Silicon Valley, Stock Traders Await Google IPO
Posted on: Thursday, 29 April 2004, 06:00 CDT
By RACHEL KONRAD
SAN JOSE, Calif. (AP) -- Silicon Valley entrepreneurs and Wall Street investors are breathlessly awaiting an initial public stock offering by Google, but pessimists say a single search engine couldn't possibly reverse the technology industry's flagging fortunes.
Mountain View, Calif.-based Google - a rare dot-com survivor of the four-year economic downturn - will likely announce plans for an IPO Thursday. The company, which competes against Microsoft and Yahoo!, is expected to go public later this year.
Notoriously optimistic entrepreneurs in the epicenter of the world's tech industry say Google's IPO could become a potent psychological symbol of a broad rebound. They're comparing iconoclastic co-founders Larry Page and Sergey Brin to other Silicon Valley teams: Steve Wozniak and Steve Jobs of Apple Computer (AAPL); Bill Hewlett and Dave Packard of Hewlett-Packard; and Gordon Moore, Andy Grove and Robert Noyce of Intel.
But skeptics - including economists and investors burned in the dot-com collapse of 2000 - aren't betting that Google can spark a rebound.
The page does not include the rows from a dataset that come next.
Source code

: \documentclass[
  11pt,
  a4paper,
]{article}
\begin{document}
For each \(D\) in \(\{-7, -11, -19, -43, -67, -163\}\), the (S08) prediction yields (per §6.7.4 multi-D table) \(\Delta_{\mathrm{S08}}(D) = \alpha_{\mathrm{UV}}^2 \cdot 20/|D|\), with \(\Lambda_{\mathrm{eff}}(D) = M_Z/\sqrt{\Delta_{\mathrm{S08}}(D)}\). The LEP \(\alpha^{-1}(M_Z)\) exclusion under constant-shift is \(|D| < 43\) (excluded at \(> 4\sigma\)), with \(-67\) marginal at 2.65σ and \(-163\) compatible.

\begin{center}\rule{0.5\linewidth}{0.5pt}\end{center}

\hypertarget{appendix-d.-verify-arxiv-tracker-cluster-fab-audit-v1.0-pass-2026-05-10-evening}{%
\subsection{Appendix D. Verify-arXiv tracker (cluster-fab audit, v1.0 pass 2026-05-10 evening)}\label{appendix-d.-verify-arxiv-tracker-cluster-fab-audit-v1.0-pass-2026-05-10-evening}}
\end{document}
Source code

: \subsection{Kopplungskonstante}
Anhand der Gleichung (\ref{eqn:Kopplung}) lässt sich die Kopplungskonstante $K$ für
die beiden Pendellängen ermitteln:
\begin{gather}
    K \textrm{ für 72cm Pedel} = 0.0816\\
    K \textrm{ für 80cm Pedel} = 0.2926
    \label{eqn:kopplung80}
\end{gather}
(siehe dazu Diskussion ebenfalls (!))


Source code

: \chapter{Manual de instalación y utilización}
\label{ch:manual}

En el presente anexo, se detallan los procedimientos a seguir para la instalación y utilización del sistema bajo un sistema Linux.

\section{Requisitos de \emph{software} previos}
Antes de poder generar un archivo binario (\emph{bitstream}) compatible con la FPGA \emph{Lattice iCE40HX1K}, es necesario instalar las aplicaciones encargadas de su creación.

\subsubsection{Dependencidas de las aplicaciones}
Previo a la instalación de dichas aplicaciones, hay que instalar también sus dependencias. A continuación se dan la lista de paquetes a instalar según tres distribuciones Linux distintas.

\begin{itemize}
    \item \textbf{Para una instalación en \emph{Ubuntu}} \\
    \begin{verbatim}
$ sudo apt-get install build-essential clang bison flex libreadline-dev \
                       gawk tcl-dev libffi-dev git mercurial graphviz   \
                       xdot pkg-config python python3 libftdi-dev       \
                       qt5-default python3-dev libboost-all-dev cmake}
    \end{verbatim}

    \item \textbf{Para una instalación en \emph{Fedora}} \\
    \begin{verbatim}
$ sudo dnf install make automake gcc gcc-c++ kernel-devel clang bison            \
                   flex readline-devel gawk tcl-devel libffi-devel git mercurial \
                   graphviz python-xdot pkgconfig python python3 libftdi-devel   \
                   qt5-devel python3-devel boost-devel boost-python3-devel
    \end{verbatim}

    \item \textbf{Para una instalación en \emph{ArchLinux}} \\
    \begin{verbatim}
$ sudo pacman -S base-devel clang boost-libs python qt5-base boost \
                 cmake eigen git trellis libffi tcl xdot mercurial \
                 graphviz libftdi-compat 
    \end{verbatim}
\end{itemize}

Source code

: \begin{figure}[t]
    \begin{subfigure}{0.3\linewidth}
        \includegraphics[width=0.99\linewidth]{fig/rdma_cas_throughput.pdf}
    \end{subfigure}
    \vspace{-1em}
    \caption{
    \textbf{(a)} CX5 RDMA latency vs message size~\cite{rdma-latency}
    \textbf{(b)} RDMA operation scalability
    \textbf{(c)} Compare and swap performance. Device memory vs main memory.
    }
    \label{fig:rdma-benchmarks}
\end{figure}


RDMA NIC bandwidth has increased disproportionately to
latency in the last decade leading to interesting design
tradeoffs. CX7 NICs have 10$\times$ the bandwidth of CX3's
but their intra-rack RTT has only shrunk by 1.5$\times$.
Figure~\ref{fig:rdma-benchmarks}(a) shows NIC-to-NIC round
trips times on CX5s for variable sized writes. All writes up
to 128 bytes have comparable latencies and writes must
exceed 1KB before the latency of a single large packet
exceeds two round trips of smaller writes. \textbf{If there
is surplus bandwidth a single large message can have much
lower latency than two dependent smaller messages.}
Silicon Valley has lost 200,000 jobs and has suffered a 10-fold increase in corporate office vacancy rates in four years.
"Google will have the effect of rekindling or reinforcing that Silicon Valley spirit of optimism and techno-utopianism," said Jim Koch, director of the Center for Science, Technology and Society at Santa Clara University. "What it won't rekindle is the sense of broad-scale opportunity and instant riches of the late 1990s. The late '90s were a perturbation, and they're not going to be repeated."
Cynics insist that Google's IPO would transform founders and venture capitalists into billionaires - but wouldn't boost fortunes of struggling tech workers in the region. Thousands of high-paying jobs have disappeared due to offshore outsourcing, automation and corporate consolidation.
"The big distinction in the next economic cycle will be between the stock market and the job market," said Stephen Levy, director and senior economist at the Palo Alto-based Center for Continuing Study of the California Economy. "In the late '90s, the craziness in the market induced people to start a lot of companies that in retrospect had no business plan - they started, grew and then went bankrupt. That won't happen this time."
Longtime Silicon Valley executives were more measured in their reactions to news that Google could soon become a public company.
Gordon Eubanks, president and chief executive of security startup Oblix Inc., said he hopes Google's IPO inspires a new generation of entrepreneurs who get their start in a proverbial garage in Palo Alto - the way computer maker HP was founded.
But Eubanks, former president and chief executive of Symantec Corp. (SYMC), says he's even more bullish about expected IPOs by lesser known Silicon Valley companies. Salesforce.com, which helps companies manage customers, and anti-spam company Brightmail, are expected to have IPOs later this year.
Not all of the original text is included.